I would just AI your Jersey to a good Dexter bull. As several have pointed out, you can find information on these bulls on the ADCA site. Some of the semen is very expensive and you would have to have a liquid nitrogen tank for storage. You also have to pay shipping costs, so this may not be feasible either, but you would be getting the semen of a tested bull.


----------



## copperhead46 (Jan 25, 2008)

Jamie, he's about 46 inches at the hip and will weigh in around 1100. He's really heavey muscled, and as produced some good calves so far. I've got some polled heifers out of him and am going to keep any from this year, so I will probably exchange him for another one.
I'm with you on trying the Belfaire, I just think it's a great idea, I'm not sure I'd want a mini Jersey, I'd rather use a Jersey cow with a Dexter bull. If you select a Dexter with good strong milking lines and one who puts good udder attachment on the calves, you should get a heck of a heifer out of them, with a good butcher calf it's a bull. A win/win situation.
P.J.


----------



## francismilker (Jan 12, 2006)

copperhead46 said:


> Jamie, he's about 46 inches at the hip and will weigh in around 1100. He's really heavey muscled, and as produced some good calves so far. I've got some polled heifers out of him and am going to keep any from this year, so I will probably exchange him for another one.
> I'm with you on trying the Belfaire, I just think it's a great idea, I'm not sure I'd want a mini Jersey, *I'd rather use a Jersey cow with a Dexter bull*. If you select a Dexter with good strong milking lines and one who puts good udder attachment on the calves, you should get a heck of a heifer out of them, with a good butcher calf it's a bull. A win/win situation.
> P.J.


I'm with you there. I'd not want to make a jersey too much shorter than it already is. Mine are already minis and I need a pretty short bucket to sit on for milking. I like what I've seen for teat length on the dexter pics that have been posted here on HT.

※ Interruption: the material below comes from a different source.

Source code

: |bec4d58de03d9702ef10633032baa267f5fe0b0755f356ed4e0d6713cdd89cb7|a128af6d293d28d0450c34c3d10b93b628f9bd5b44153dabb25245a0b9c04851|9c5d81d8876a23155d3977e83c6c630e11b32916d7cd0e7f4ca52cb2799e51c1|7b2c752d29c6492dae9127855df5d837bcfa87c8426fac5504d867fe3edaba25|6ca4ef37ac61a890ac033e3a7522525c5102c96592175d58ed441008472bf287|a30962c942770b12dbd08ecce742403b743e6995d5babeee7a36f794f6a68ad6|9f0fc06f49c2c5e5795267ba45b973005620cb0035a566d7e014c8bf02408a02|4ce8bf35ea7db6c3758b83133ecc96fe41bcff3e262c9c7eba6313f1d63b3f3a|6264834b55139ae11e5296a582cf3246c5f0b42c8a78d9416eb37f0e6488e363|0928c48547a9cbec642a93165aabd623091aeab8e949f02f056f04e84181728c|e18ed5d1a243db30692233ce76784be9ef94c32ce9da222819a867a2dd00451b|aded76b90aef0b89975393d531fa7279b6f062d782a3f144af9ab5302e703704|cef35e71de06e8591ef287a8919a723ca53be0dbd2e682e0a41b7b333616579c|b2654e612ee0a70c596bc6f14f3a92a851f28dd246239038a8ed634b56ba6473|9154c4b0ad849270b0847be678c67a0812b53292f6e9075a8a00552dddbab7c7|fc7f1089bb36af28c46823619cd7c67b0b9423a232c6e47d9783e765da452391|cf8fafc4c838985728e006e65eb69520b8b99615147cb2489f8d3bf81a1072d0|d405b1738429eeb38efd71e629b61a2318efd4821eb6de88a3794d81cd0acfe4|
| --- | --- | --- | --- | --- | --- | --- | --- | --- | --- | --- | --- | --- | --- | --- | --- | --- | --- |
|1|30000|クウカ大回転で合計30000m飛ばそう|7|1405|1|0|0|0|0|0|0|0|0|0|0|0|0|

I've also wondered what the outcome would be for simply breeding angus bull to my jersey cows. I'll know in another 3 months. I used one this Fall on a couple of the jerseys. I'd think the outcome might be similiar to the dexter/jersey cross with a little more size. We'll see?


----------



## Laura Workman (May 10, 2002)

Keep in mind that there's a lot more to a dairy animal than the ability to produce milk. Lactation persistence, udder capacity, milking temperament - all are important in a milk animal. You will get these from a Dexter from good milking lines (Look for Lucifer of Knotting in the pedigree, for one), but you will not get them from a typical beef animal.


----------



## 6ncounting (Apr 23, 2008)

I have a belflair heifer and hopefully 2 more this summer. They aren't registered yet, I am working on it. I am in Caldwell, KS - 3 miles from the OK border.


----------